Please set out each line below exactly as it stands, without the images.

Source records =
·····

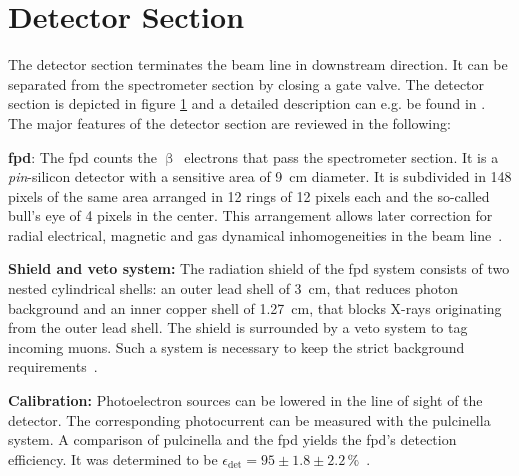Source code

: \section{Detector Section}
\label{sec:katrinExpSetupDetector}
\begin{figure}[t]
 \label{fig:katrinExpSetupDetector}
\end{figure}

The detector section terminates the beam line in downstream direction. It can be separated from the spectrometer section by closing a gate valve. The detector section is depicted in figure \ref{fig:katrinExpSetupDetector} and a detailed description can e.g. be found in \cite{Amsbaugh2015}. The major features of the detector section are reviewed in the following:

{\par \textbf{\Gls{fpd}}: The \gls{fpd} counts the $\upbeta$~electrons that pass the spectrometer section. It is a \textit{pin}-silicon detector with a sensitive area of \SI{9}{cm} diameter. It is subdivided in 148 pixels of the same area arranged in 12 rings of 12 pixels each and the so-called bull's eye of 4 pixels in the center. This arrangement allows later correction for radial electrical, magnetic and gas dynamical inhomogeneities in the beam line~\cite{Amsbaugh2015}.}

{\par \textbf{Shield and veto system:} The radiation shield of the \gls{fpd} system consists of two nested cylindrical shells: an outer lead shell of \SI{3}{cm}, that reduces photon background and an inner copper shell of \SI{1.27}{cm}, that blocks X-rays originating from the outer lead shell. The shield is surrounded by a veto system to tag incoming muons. Such a system is necessary to keep the strict background requirements~\cite{Amsbaugh2015}.}

{\par \textbf{Calibration:} Photoelectron sources can be lowered in the line of sight of the detector. The corresponding photocurrent can be measured with the \gls{pulcinella} system. A comparison of \gls{pulcinella} and the \gls{fpd} yields the \gls{fpd}'s detection efficiency. It was determined to be $\epsilon_\mathrm{det}=95\pm1.8\pm2.2\,\text{\%}$~\cite{Amsbaugh2015}.}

·····

Written response =
Source code

: \section{Detector Section}
\label{sec:katrinExpSetupDetector}
\begin{figure}[t]
 \label{fig:katrinExpSetupDetector}
\end{figure}

The detector section terminates the beam line in downstream direction. It can be separated from the spectrometer section by closing a gate valve. The detector section is depicted in figure \ref{fig:katrinExpSetupDetector} and a detailed description can e.g. be found in \cite{Amsbaugh2015}. The major features of the detector section are reviewed in the following:

{\par \textbf{\Gls{fpd}}: The \gls{fpd} counts the $\upbeta$~electrons that pass the spectrometer section. It is a \textit{pin}-silicon detector with a sensitive area of \SI{9}{cm} diameter. It is subdivided in 148 pixels of the same area arranged in 12 rings of 12 pixels each and the so-called bull's eye of 4 pixels in the center. This arrangement allows later correction for radial electrical, magnetic and gas dynamical inhomogeneities in the beam line~\cite{Amsbaugh2015}.}

{\par \textbf{Shield and veto system:} The radiation shield of the \gls{fpd} system consists of two nested cylindrical shells: an outer lead shell of \SI{3}{cm}, that reduces photon background and an inner copper shell of \SI{1.27}{cm}, that blocks X-rays originating from the outer lead shell. The shield is surrounded by a veto system to tag incoming muons. Such a system is necessary to keep the strict background requirements~\cite{Amsbaugh2015}.}

{\par \textbf{Calibration:} Photoelectron sources can be lowered in the line of sight of the detector. The corresponding photocurrent can be measured with the \gls{pulcinella} system. A comparison of \gls{pulcinella} and the \gls{fpd} yields the \gls{fpd}'s detection efficiency. It was determined to be $\epsilon_\mathrm{det}=95\pm1.8\pm2.2\,\text{\%}$~\cite{Amsbaugh2015}.}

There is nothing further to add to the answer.